### What to produce
The result should be an exact copy of the data, free of pictures.

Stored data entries
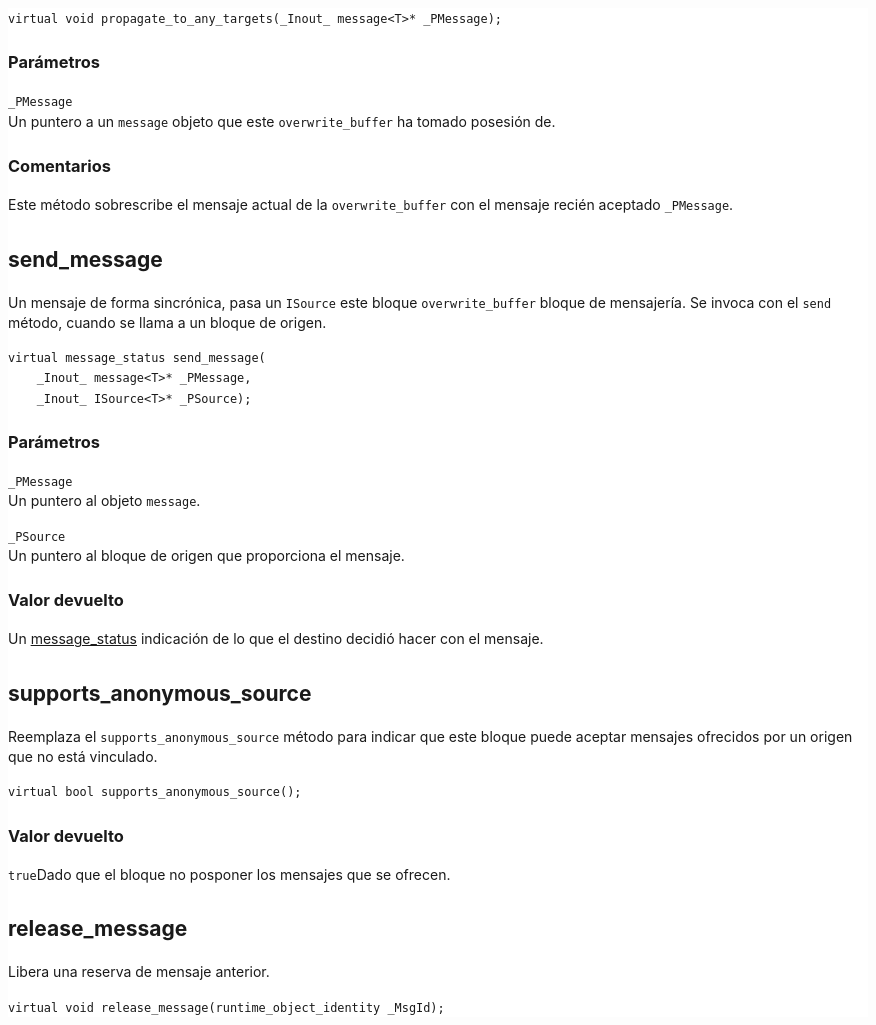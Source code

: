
 ```
virtual void propagate_to_any_targets(_Inout_ message<T>* _PMessage);
```  
  
### <a name="parameters"></a>Parámetros  
 `_PMessage`  
 Un puntero a un `message` objeto que este `overwrite_buffer` ha tomado posesión de.  
  
### <a name="remarks"></a>Comentarios  
 Este método sobrescribe el mensaje actual de la `overwrite_buffer` con el mensaje recién aceptado `_PMessage`.  
  
##  <a name="send_message"></a>send_message 

 Un mensaje de forma sincrónica, pasa un `ISource` este bloque `overwrite_buffer` bloque de mensajería. Se invoca con el `send` método, cuando se llama a un bloque de origen.  
  
```
virtual message_status send_message(
    _Inout_ message<T>* _PMessage,
    _Inout_ ISource<T>* _PSource);
```  
  
### <a name="parameters"></a>Parámetros  
 `_PMessage`  
 Un puntero al objeto `message`.  
  
 `_PSource`  
 Un puntero al bloque de origen que proporciona el mensaje.  
  
### <a name="return-value"></a>Valor devuelto  
 Un [message_status](concurrency-namespace-enums.md) indicación de lo que el destino decidió hacer con el mensaje.  
  
##  <a name="supports_anonymous_source"></a>supports_anonymous_source 

 Reemplaza el `supports_anonymous_source` método para indicar que este bloque puede aceptar mensajes ofrecidos por un origen que no está vinculado.  
  
```
virtual bool supports_anonymous_source();
```  
  
### <a name="return-value"></a>Valor devuelto  
 `true`Dado que el bloque no posponer los mensajes que se ofrecen.  
  
##  <a name="release_message"></a>release_message 

 Libera una reserva de mensaje anterior.  
  
```
virtual void release_message(runtime_object_identity _MsgId);
```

### Task answer
Source code

:
 ```
virtual void propagate_to_any_targets(_Inout_ message<T>* _PMessage);
```  
  
### <a name="parameters"></a>Parámetros  
 `_PMessage`  
 Un puntero a un `message` objeto que este `overwrite_buffer` ha tomado posesión de.  
  
### <a name="remarks"></a>Comentarios  
 Este método sobrescribe el mensaje actual de la `overwrite_buffer` con el mensaje recién aceptado `_PMessage`.  
  
##  <a name="send_message"></a>send_message 

 Un mensaje de forma sincrónica, pasa un `ISource` este bloque `overwrite_buffer` bloque de mensajería. Se invoca con el `send` método, cuando se llama a un bloque de origen.  
  
```
virtual message_status send_message(
    _Inout_ message<T>* _PMessage,
    _Inout_ ISource<T>* _PSource);
```  
  
### <a name="parameters"></a>Parámetros  
 `_PMessage`  
 Un puntero al objeto `message`.  
  
 `_PSource`  
 Un puntero al bloque de origen que proporciona el mensaje.  
  
### <a name="return-value"></a>Valor devuelto  
 Un [message_status](concurrency-namespace-enums.md) indicación de lo que el destino decidió hacer con el mensaje.  
  
##  <a name="supports_anonymous_source"></a>supports_anonymous_source 

 Reemplaza el `supports_anonymous_source` método para indicar que este bloque puede aceptar mensajes ofrecidos por un origen que no está vinculado.  
  
```
virtual bool supports_anonymous_source();
```  
  
### <a name="return-value"></a>Valor devuelto  
 `true`Dado que el bloque no posponer los mensajes que se ofrecen.  
  
##  <a name="release_message"></a>release_message 

 Libera una reserva de mensaje anterior.  
  
```
virtual void release_message(runtime_object_identity _MsgId);
```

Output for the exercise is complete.